Das Deutschland ist nicht mehr, das ich einst kannte.
Dass ich es liebte, sagen Dir die Zeilen,
Die ich empfunden, als ich noch im Lande
Wo ich geboren, doch nicht durft' verweilen.
[The Germany I once knew no longer exists. The lines I composed while I was still in the country of my birth, the country which no longer allows me to stay, show you how much I loved it. (ed. trans.)]
From Robert Hans Olschwanger’s ballad Die Geschichte eines Verbrechens (The story of a crime)
In 1956, Robert Hans Olschwanger applied to the German Embassy in Peru for German citizenship, but initially remained in Peru. Since he had been stateless prior to his exile from Germany, this was the first time that he had held a German passport. In 1959, he married Käthe Krebs, who brought four sons to the marriage. His mother Jenny died in Lima in 1964. The 1960s saw increasing political unrest in Peru, culminating in a military coup in 1968. The new, radical government did not tolerate political opposition and soon controlled all the country’s media. This made the situation there all the more dangerous. Many German exiles returned to Germany or emigrated to Israel, the USA or Canada. Olschwanger and his family eventually returned to Germany in 1970. However, he did not wish to go to Berlin, since the city of his birth no longer existed for him. His former home had been taken from him and could never be restored. Instead, he and his wife moved to Cologne, where one of his stepsons was already living. Once he had settled there, he continued working as a commercial artist and caricaturist for various newspapers.
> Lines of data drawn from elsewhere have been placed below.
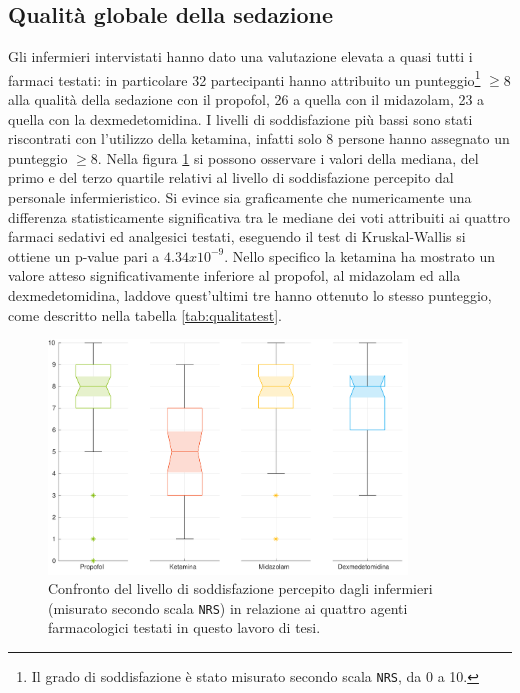 \subsection*{Qualità globale della sedazione}
Gli infermieri intervistati hanno dato una valutazione elevata a quasi tutti i farmaci testati: in particolare 32 partecipanti hanno attribuito un punteggio\footnote{Il grado di soddisfazione è stato misurato secondo scala \texttt{NRS}, da 0 a 10.} $\geq$8 alla qualità della sedazione con il propofol, 26 a quella con il midazolam, 23 a quella con la dexmedetomidina. I livelli di soddisfazione più bassi sono stati riscontrati con l'utilizzo della ketamina, infatti solo 8 persone hanno assegnato un punteggio $\geq$8. Nella figura \ref{fig:qualitascolorful} si possono osservare i valori della mediana, del primo e del terzo quartile relativi al livello di soddisfazione percepito dal personale infermieristico. Si evince sia graficamente che numericamente una differenza statisticamente significativa tra le mediane dei voti attribuiti ai quattro farmaci sedativi ed analgesici testati, eseguendo il test di Kruskal-Wallis si ottiene un p-value pari a $4.34x10^{-9}$. Nello specifico la ketamina ha mostrato un valore atteso significativamente inferiore al propofol, al midazolam ed alla dexmedetomidina, laddove quest'ultimi tre hanno ottenuto lo stesso punteggio, come descritto nella tabella \ref{tab:qualitatest}.

\begin{figure}[h]
    \centering
    \includegraphics[width=0.85\textwidth]{Figure/qualita-colorful.pdf}
    \caption{Confronto del livello di soddisfazione percepito dagli infermieri (misurato secondo scala \texttt{NRS}) in relazione ai quattro agenti farmacologici testati in questo lavoro di tesi.}
    \label{fig:qualitascolorful}
\end{figure}

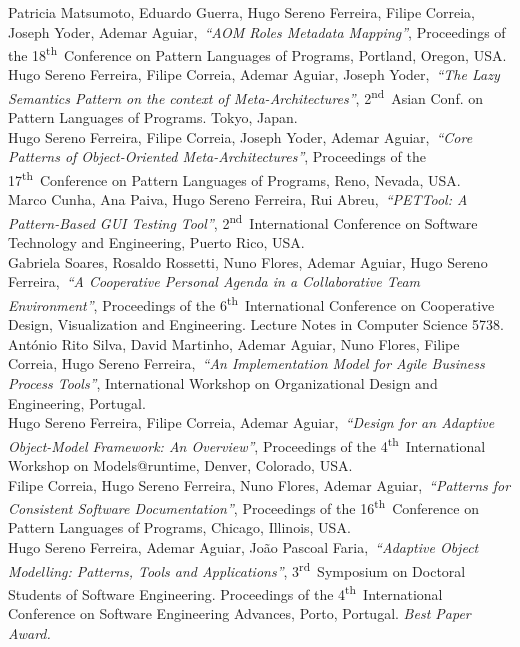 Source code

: \documentclass[9pt, a4paper]{article}
\newcommand{\current}{{\hspace{-0.97em}\color{feup}$\star$}~}
\newcommand{\years}[1]{\marginnote{\small #1}}
\newcommand{\nth}{\textsuperscript{th}~}
\newcommand{\nd}{\textsuperscript{nd}~}
\newcommand{\rd}{\textsuperscript{rd}~}
\begin{document}
\years{2011}Patricia Matsumoto, Eduardo Guerra, Hugo Sereno Ferreira, Filipe Correia, Joseph Yoder, Ademar Aguiar,~\emph{``AOM Roles Metadata Mapping''}, Proceedings of the 18\nth Conference on Pattern Languages of Programs, Portland, Oregon, USA.\\
\years{2011}Hugo Sereno Ferreira, Filipe Correia, Ademar Aguiar, Joseph Yoder,~\emph{``The Lazy Semantics Pattern on the context of Meta-Architectures''}, 2\nd Asian Conf. on Pattern Languages of Programs. Tokyo, Japan.\\
\years{2010}Hugo Sereno Ferreira, Filipe Correia, Joseph Yoder, Ademar Aguiar,~\emph{``Core Patterns of Object-Oriented Meta-Architectures''}, Proceedings of the 17\nth Conference on Pattern Languages of Programs, Reno, Nevada, USA.\\
\years{2010}Marco Cunha, Ana Paiva, Hugo Sereno Ferreira, Rui Abreu,~\emph{``PETTool: A Pattern-Based GUI Testing Tool''}, 2\nd International Conference on Software Technology and Engineering, Puerto Rico, USA.\\
\years{2009}Gabriela Soares, Rosaldo Rossetti, Nuno Flores, Ademar Aguiar, Hugo Sereno Ferreira,~\emph{``A Cooperative Personal Agenda in a Collaborative Team Environment''}, Proceedings of the 6\nth International Conference on Cooperative Design, Visualization and Engineering. Lecture Notes in Computer Science 5738.\\
\years{2009}António Rito Silva, David Martinho, Ademar Aguiar, Nuno Flores, Filipe Correia, Hugo Sereno Ferreira,~\emph{``An Implementation Model for Agile Business Process Tools''}, International Workshop on Organizational Design and Engineering, Portugal.\\
\years{2009}Hugo Sereno Ferreira, Filipe Correia, Ademar Aguiar,~\emph{``Design for an Adaptive Object-Model Framework: An Overview''}, Proceedings of the 4\nth International Workshop on Models@runtime, Denver, Colorado, USA.\\
\years{2009}Filipe Correia, Hugo Sereno Ferreira, Nuno Flores, Ademar Aguiar,~\emph{``Patterns for Consistent Software Documentation''}, Proceedings of the 16\nth Conference on Pattern Languages of Programs, Chicago, Illinois, USA.\\
\years{\current~2009}Hugo Sereno Ferreira, Ademar Aguiar, João Pascoal Faria,~\emph{``Adaptive Object Modelling: Patterns, Tools and Applications''}, 3\rd Symposium on Doctoral Students of Software Engineering. Proceedings of the 4\nth International Conference on Software Engineering Advances, Porto, Portugal. {\color{feup} \emph{Best Paper Award.}}\\
\end{document}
Created with his accustomed precision and sharp wit, his works provided a commentary on socio-political developments, not least those in the Federal Republic of Germany, from the economic miracle until well into the 1970s. He also turned his attention to international affairs such as the Cold War, the Middle East conflict and the Watergate affair. According to his stepson, he always kept in touch with current events: “[He] read the newspaper three times a day and made sure he was kept well informed. He never minced his words and always had very clear opinions.” (Interview Trouw from 29 April 2020).